In May 2010, a coworker offered me a free pointer puppy. The 8-week-old litter was in Pike County, about 90 miles south of my home in Cumming, Georgia. I’m a sucker for puppies and accepted his offer because my three-year-old pointer, Blaze, needed a playmate. The puppy didn’t have papers like Blaze, but Blaze cost me $200 to adopt.
I knew what lay ahead. When Blaze was a puppy, for example, she constantly harassed my then eleven-year-old pointer, Sugar. Sugar didn’t want to be bothered by the agenda of an energetic hellion, but Blaze’s favorite thing to chew on, besides my house, was Sugar’s collars. Sugar had worn the same red collar for eleven years. Then Blaze ate it, dog tags and all. Blaze ate Sugar’s replacement collar also. Replacing Sugar’s collar became a weekly routine. I tried soaking Sugar’s collars in habanero pepper sauce, spraying her collars with Bitter Apple chewing deterrent for dogs, and covering her collars with a mixture of screaming hot horse radish and hot, spicy mustard. Nothing worked.

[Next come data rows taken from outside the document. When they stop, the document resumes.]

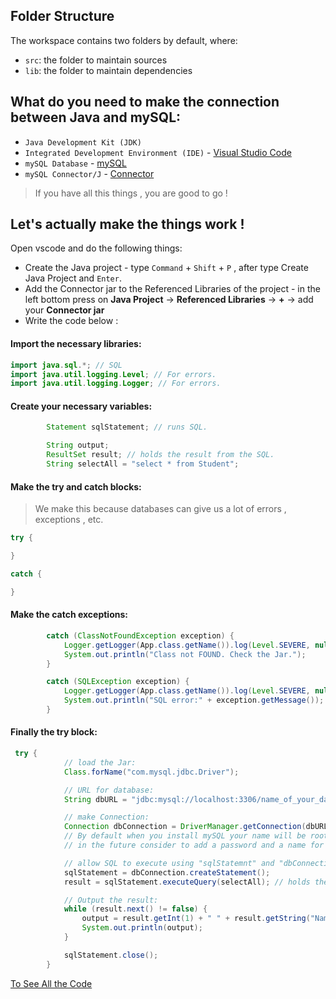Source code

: 
## Folder Structure

The workspace contains two folders by default, where:

- `src`: the folder to maintain sources
- `lib`: the folder to maintain dependencies


## What do you need to make the connection between Java and mySQL:

- `Java Development Kit (JDK)` 
- `Integrated Development Environment (IDE)` - [Visual Studio Code](https://code.visualstudio.com)
- `mySQL Database` - [mySQL](https://www.mysql.com/downloads/)
- `mySQL Connector/J` - [Connector](https://dev.mysql.com/downloads/connector/j/)
> If you have all this things , you are good to go !


## Let's actually make the things work !

Open vscode and do the following things:

- Create the Java project - type `Command` + `Shift` + `P` , after type Create Java Project and `Enter`.
- Add the Connector jar to the Referenced Libraries of the project - in the left bottom press on **Java Project** -> **Referenced Libraries** -> **+** -> add your **Connector jar**
- Write the code below :


#### Import the necessary libraries:

```Java
import java.sql.*; // SQL
import java.util.logging.Level; // For errors.
import java.util.logging.Logger; // For errors.
```

#### Create your necessary variables:

```Java
        Statement sqlStatement; // runs SQL.

        String output;
        ResultSet result; // holds the result from the SQL.
        String selectAll = "select * from Student";
```

#### Make the try and catch blocks:
> We make this because databases can give us a lot of errors , exceptions , etc.

```Java
try {

}

catch {

}

```

#### Make the catch exceptions:

```Java
        catch (ClassNotFoundException exception) {
            Logger.getLogger(App.class.getName()).log(Level.SEVERE, null, exception);
            System.out.println("Class not FOUND. Check the Jar.");
        }

        catch (SQLException exception) {
            Logger.getLogger(App.class.getName()).log(Level.SEVERE, null, exception);
            System.out.println("SQL error:" + exception.getMessage());
        }
```

#### Finally the try block:

```Java
 try {
            // load the Jar:
            Class.forName("com.mysql.jdbc.Driver");

            // URL for database:
            String dbURL = "jdbc:mysql://localhost:3306/name_of_your_database";

            // make Connection:
            Connection dbConnection = DriverManager.getConnection(dbURL, "root", "");
            // By default when you install mySQL your name will be root and you will have no password,
            // in the future consider to add a password and a name for more security.

            // allow SQL to execute using "sqlStatemnt" and "dbConnection":
            sqlStatement = dbConnection.createStatement();
            result = sqlStatement.executeQuery(selectAll); // holds the output from the SQL.

            // Output the result:
            while (result.next() != false) {
                output = result.getInt(1) + " " + result.getString("Name");
                System.out.println(output);
            }

            sqlStatement.close();
        }
```



[To See All the Code](https://github.com/Gheruha/JavaToMySQL/blob/main/src/App.java)
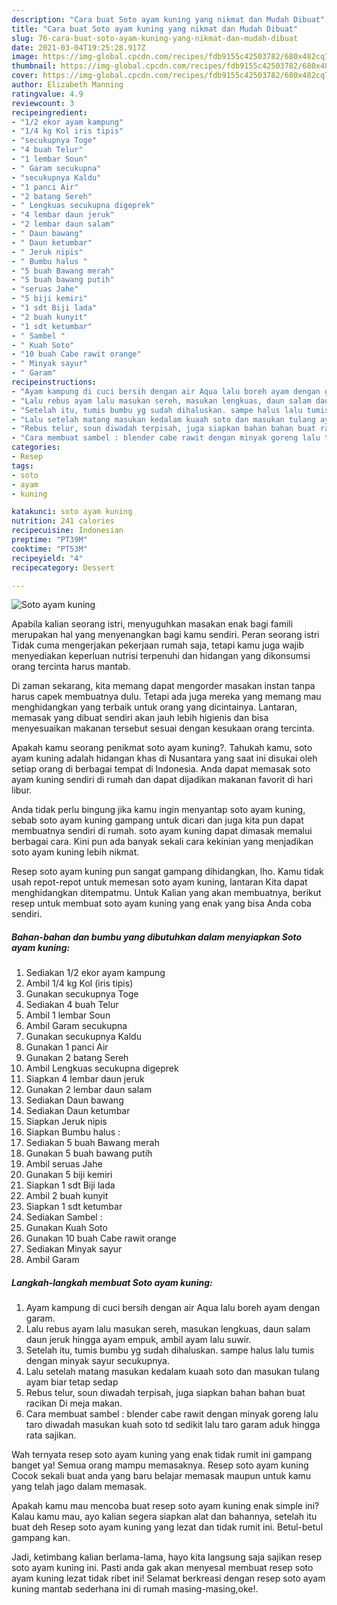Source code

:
 ```yaml
---
description: "Cara buat Soto ayam kuning yang nikmat dan Mudah Dibuat"
title: "Cara buat Soto ayam kuning yang nikmat dan Mudah Dibuat"
slug: 76-cara-buat-soto-ayam-kuning-yang-nikmat-dan-mudah-dibuat
date: 2021-03-04T19:25:28.917Z
image: https://img-global.cpcdn.com/recipes/fdb9155c42503782/680x482cq70/soto-ayam-kuning-foto-resep-utama.jpg
thumbnail: https://img-global.cpcdn.com/recipes/fdb9155c42503782/680x482cq70/soto-ayam-kuning-foto-resep-utama.jpg
cover: https://img-global.cpcdn.com/recipes/fdb9155c42503782/680x482cq70/soto-ayam-kuning-foto-resep-utama.jpg
author: Elizabeth Manning
ratingvalue: 4.9
reviewcount: 3
recipeingredient:
- "1/2 ekor ayam kampung"
- "1/4 kg Kol iris tipis"
- "secukupnya Toge"
- "4 buah Telur"
- "1 lembar Soun"
- " Garam secukupna"
- "secukupnya Kaldu"
- "1 panci Air"
- "2 batang Sereh"
- " Lengkuas secukupna digeprek"
- "4 lembar daun jeruk"
- "2 lembar daun salam"
- " Daun bawang"
- " Daun ketumbar"
- " Jeruk nipis"
- " Bumbu halus "
- "5 buah Bawang merah"
- "5 buah bawang putih"
- "seruas Jahe"
- "5 biji kemiri"
- "1 sdt Biji lada"
- "2 buah kunyit"
- "1 sdt ketumbar"
- " Sambel "
- " Kuah Soto"
- "10 buah Cabe rawit orange"
- " Minyak sayur"
- " Garam"
recipeinstructions:
- "Ayam kampung di cuci bersih dengan air Aqua lalu boreh ayam dengan garam."
- "Lalu rebus ayam lalu masukan sereh, masukan lengkuas, daun salam daun jeruk hingga ayam empuk, ambil ayam lalu suwir."
- "Setelah itu, tumis bumbu yg sudah dihaluskan. sampe halus lalu tumis dengan minyak sayur secukupnya."
- "Lalu setelah matang masukan kedalam kuaah soto dan masukan tulang ayam biar tetap sedap"
- "Rebus telur, soun diwadah terpisah, juga siapkan bahan bahan buat racikan Di meja makan."
- "Cara membuat sambel : blender cabe rawit dengan minyak goreng lalu taro diwadah masukan kuah soto td sedikit lalu taro garam aduk hingga rata sajikan."
categories:
- Resep
tags:
- soto
- ayam
- kuning

katakunci: soto ayam kuning 
nutrition: 241 calories
recipecuisine: Indonesian
preptime: "PT39M"
cooktime: "PT53M"
recipeyield: "4"
recipecategory: Dessert

---
```



![Soto ayam kuning](https://img-global.cpcdn.com/recipes/fdb9155c42503782/680x482cq70/soto-ayam-kuning-foto-resep-utama.jpg)

Apabila kalian seorang istri, menyuguhkan masakan enak bagi famili merupakan hal yang menyenangkan bagi kamu sendiri. Peran seorang istri Tidak cuma mengerjakan pekerjaan rumah saja, tetapi kamu juga wajib menyediakan keperluan nutrisi terpenuhi dan hidangan yang dikonsumsi orang tercinta harus mantab.

Di zaman  sekarang, kita memang dapat mengorder masakan instan tanpa harus capek membuatnya dulu. Tetapi ada juga mereka yang memang mau menghidangkan yang terbaik untuk orang yang dicintainya. Lantaran, memasak yang dibuat sendiri akan jauh lebih higienis dan bisa menyesuaikan makanan tersebut sesuai dengan kesukaan orang tercinta. 



Apakah kamu seorang penikmat soto ayam kuning?. Tahukah kamu, soto ayam kuning adalah hidangan khas di Nusantara yang saat ini disukai oleh setiap orang di berbagai tempat di Indonesia. Anda dapat memasak soto ayam kuning sendiri di rumah dan dapat dijadikan makanan favorit di hari libur.

Anda tidak perlu bingung jika kamu ingin menyantap soto ayam kuning, sebab soto ayam kuning gampang untuk dicari dan juga kita pun dapat membuatnya sendiri di rumah. soto ayam kuning dapat dimasak memalui berbagai cara. Kini pun ada banyak sekali cara kekinian yang menjadikan soto ayam kuning lebih nikmat.

Resep soto ayam kuning pun sangat gampang dihidangkan, lho. Kamu tidak usah repot-repot untuk memesan soto ayam kuning, lantaran Kita dapat menghidangkan ditempatmu. Untuk Kalian yang akan membuatnya, berikut resep untuk membuat soto ayam kuning yang enak yang bisa Anda coba sendiri.

<!--inarticleads1-->

##### Bahan-bahan dan bumbu yang dibutuhkan dalam menyiapkan Soto ayam kuning:

1. Sediakan 1/2 ekor ayam kampung
1. Ambil 1/4 kg Kol (iris tipis)
1. Gunakan secukupnya Toge
1. Sediakan 4 buah Telur
1. Ambil 1 lembar Soun
1. Ambil  Garam secukupna
1. Gunakan secukupnya Kaldu
1. Gunakan 1 panci Air
1. Gunakan 2 batang Sereh
1. Ambil  Lengkuas secukupna digeprek
1. Siapkan 4 lembar daun jeruk
1. Gunakan 2 lembar daun salam
1. Sediakan  Daun bawang
1. Sediakan  Daun ketumbar
1. Siapkan  Jeruk nipis
1. Siapkan  Bumbu halus :
1. Sediakan 5 buah Bawang merah
1. Gunakan 5 buah bawang putih
1. Ambil seruas Jahe
1. Gunakan 5 biji kemiri
1. Siapkan 1 sdt Biji lada
1. Ambil 2 buah kunyit
1. Siapkan 1 sdt ketumbar
1. Sediakan  Sambel :
1. Gunakan  Kuah Soto
1. Gunakan 10 buah Cabe rawit orange
1. Sediakan  Minyak sayur
1. Ambil  Garam




<!--inarticleads2-->

##### Langkah-langkah membuat Soto ayam kuning:

1. Ayam kampung di cuci bersih dengan air Aqua lalu boreh ayam dengan garam.
1. Lalu rebus ayam lalu masukan sereh, masukan lengkuas, daun salam daun jeruk hingga ayam empuk, ambil ayam lalu suwir.
1. Setelah itu, tumis bumbu yg sudah dihaluskan. sampe halus lalu tumis dengan minyak sayur secukupnya.
1. Lalu setelah matang masukan kedalam kuaah soto dan masukan tulang ayam biar tetap sedap
1. Rebus telur, soun diwadah terpisah, juga siapkan bahan bahan buat racikan Di meja makan.
1. Cara membuat sambel : blender cabe rawit dengan minyak goreng lalu taro diwadah masukan kuah soto td sedikit lalu taro garam aduk hingga rata sajikan.




Wah ternyata resep soto ayam kuning yang enak tidak rumit ini gampang banget ya! Semua orang mampu memasaknya. Resep soto ayam kuning Cocok sekali buat anda yang baru belajar memasak maupun untuk kamu yang telah jago dalam memasak.

Apakah kamu mau mencoba buat resep soto ayam kuning enak simple ini? Kalau kamu mau, ayo kalian segera siapkan alat dan bahannya, setelah itu buat deh Resep soto ayam kuning yang lezat dan tidak rumit ini. Betul-betul gampang kan. 

Jadi, ketimbang kalian berlama-lama, hayo kita langsung saja sajikan resep soto ayam kuning ini. Pasti anda gak akan menyesal membuat resep soto ayam kuning lezat tidak ribet ini! Selamat berkreasi dengan resep soto ayam kuning mantab sederhana ini di rumah masing-masing,oke!.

Raising Blaze through her puppyhood was difficult; but that “free puppy”, which I named Dixie, took the cake for being my most troublesome and expensive puppy ever and cost me almost $4000, either directly or indirectly. If I ever had to get a lobotomy to raise a puppy, it would have been with Dixie.
On May 22, fate set a series of expensive events into motion as Blaze and I rode to get Dixie. First, Blaze ran off while we were in Pike County and cut both of her hind feet to the bone, apparently on barbed wire. Once we got back to Cumming, I boarded Blaze at the veterinary hospital for treatment. She was in a state of shock. I was too when I saw the $1500 bill two weeks later.
The day after we returned from Pike County, I noticed a hitchhiking deer tick attached to the right side of my abdomen. Sure enough, I had contracted Lyme disease and developed a high fever. My doctor prescribed a 10-day course of strong stomach-sickening antibiotics: a cure almost as bad as the disease. The bite site, which I named Charlie, was extremely itchy for weeks.
Sick as hell, there I was with an adult dog in the hospital and a new puppy to assimilate into the family.
During Dixie’s first medical checkup on June 12, the vet explained that she had a huge hernia and needed surgery. I said okay and boarded Dixie for the surgery and recuperation. The fee for the surgery and the boarding was another $1500 bill in addition to the $100 checkup fee.
Socks. When Dixie came home from the hospital, my dirty socks, which I usually drop on the floor, started missing in the morning. I was losing single socks at first. Then I lost a pair of socks. Initially, I thought I was just imagining the pair to be missing and muttered, “Maybe for once I threw my dirty socks into the hamper instead of dropping them on the floor.” But a few days later I awoke during the night and found Dixie ingesting a pair of socks. Keeping a supply of socks in the house was getting expensive.
When I caught Dixie chewing on a wine glass, I immediately took what remained of the glass from her and called my vet, who instructed me to give her some soft food and a Fleet enema. How do you give a dog an enema? You can’t. As soon as you grab the dog by its collar and start sticking the nozzle up its rear end, it begins running round and round in circles while you spin yourself dizzy trying to keep up; and all you end up with is a wet, messy bathroom—and nothing up the dog’s ass. In any event, Dixie passed the glass shards without incident.
The following morning, Dixie pulled the venetian blinds off the kitchen bay window. But I wasn’t angry until I noticed that she had also chewed up my 3-wood and driver golf clubs, which were lying on the living room floor. She had bent both club heads inward. Ironically, the next time I used the clubs, I discovered that the damaged clubs actually improved my game: They corrected my god-awful slice by compensating it with a hook action.
Before graduating from puppyhood, Dixie pulled the curtains off the sliding glass doors in the family room. The curtains needed to be dry-cleaned anyway. The dry-cleaning bill was $77, and to this day, the curtains are hanging in the living-room closet, unused. I never did like those curtains.
I could go on; but not being able to think of a good ending for this piece, I’ll just quit right here.